- Opening Delimiter -
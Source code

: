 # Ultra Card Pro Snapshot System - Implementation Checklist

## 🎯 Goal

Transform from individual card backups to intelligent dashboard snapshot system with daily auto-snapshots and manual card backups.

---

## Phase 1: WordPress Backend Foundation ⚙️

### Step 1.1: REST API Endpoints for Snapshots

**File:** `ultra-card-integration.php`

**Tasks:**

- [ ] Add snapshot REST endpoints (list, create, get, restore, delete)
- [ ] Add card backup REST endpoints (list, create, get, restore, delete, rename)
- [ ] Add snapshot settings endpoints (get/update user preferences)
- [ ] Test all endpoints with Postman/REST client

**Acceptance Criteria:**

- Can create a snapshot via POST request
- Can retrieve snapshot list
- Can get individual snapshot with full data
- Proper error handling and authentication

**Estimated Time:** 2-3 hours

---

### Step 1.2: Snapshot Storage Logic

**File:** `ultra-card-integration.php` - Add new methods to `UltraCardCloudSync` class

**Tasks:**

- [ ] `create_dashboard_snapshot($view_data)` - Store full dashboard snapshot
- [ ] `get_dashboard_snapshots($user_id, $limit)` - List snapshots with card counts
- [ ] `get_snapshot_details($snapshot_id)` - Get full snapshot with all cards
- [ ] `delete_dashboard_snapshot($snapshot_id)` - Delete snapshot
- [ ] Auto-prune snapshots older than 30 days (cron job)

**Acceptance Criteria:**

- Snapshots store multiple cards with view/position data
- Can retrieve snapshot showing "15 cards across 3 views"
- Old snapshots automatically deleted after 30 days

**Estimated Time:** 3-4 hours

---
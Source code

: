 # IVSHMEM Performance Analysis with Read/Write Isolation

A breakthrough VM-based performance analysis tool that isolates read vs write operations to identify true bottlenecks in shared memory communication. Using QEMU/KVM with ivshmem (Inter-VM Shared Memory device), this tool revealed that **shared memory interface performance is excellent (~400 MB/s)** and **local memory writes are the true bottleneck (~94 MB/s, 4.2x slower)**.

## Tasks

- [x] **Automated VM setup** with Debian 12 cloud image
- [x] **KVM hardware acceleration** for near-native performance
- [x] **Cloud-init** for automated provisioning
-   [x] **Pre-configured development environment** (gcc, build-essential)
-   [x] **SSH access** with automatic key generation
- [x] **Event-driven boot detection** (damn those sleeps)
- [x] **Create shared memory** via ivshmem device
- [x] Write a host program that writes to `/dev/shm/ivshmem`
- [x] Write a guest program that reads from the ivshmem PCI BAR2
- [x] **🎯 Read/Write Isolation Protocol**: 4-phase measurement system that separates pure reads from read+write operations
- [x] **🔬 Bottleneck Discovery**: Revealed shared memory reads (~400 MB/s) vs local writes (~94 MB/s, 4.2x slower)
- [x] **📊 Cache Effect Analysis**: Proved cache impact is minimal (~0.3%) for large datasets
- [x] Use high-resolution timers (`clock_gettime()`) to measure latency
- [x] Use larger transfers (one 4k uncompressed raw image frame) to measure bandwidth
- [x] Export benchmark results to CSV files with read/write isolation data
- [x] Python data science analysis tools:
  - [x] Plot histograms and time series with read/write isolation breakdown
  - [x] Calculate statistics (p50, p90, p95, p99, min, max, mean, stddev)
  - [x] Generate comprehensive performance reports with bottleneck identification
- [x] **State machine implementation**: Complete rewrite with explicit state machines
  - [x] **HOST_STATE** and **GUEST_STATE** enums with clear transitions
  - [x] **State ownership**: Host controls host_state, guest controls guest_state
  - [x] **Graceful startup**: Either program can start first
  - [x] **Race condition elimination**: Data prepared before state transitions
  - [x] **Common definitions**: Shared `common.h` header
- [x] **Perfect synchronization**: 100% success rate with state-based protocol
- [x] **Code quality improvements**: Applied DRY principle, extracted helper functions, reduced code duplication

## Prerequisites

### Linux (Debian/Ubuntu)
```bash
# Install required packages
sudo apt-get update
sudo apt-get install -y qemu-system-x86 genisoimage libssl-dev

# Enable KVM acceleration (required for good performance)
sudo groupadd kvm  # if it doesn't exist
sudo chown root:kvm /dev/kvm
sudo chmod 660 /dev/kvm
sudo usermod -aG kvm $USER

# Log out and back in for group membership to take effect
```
- Closing Delimiter -
[WORK TASK] Show every line in the entries where the string "based" occurs.

[SOLUTION TO THE EXERCISE]
A breakthrough VM-based performance analysis tool that isolates read vs write operations to identify true bottlenecks in shared memory communication. Using QEMU/KVM with ivshmem (Inter-VM Shared Memory device), this tool revealed that **shared memory interface performance is excellent (~400 MB/s)** and **local memory writes are the true bottleneck (~94 MB/s, 4.2x slower)**.
- [x] **Perfect synchronization**: 100% success rate with state-based protocol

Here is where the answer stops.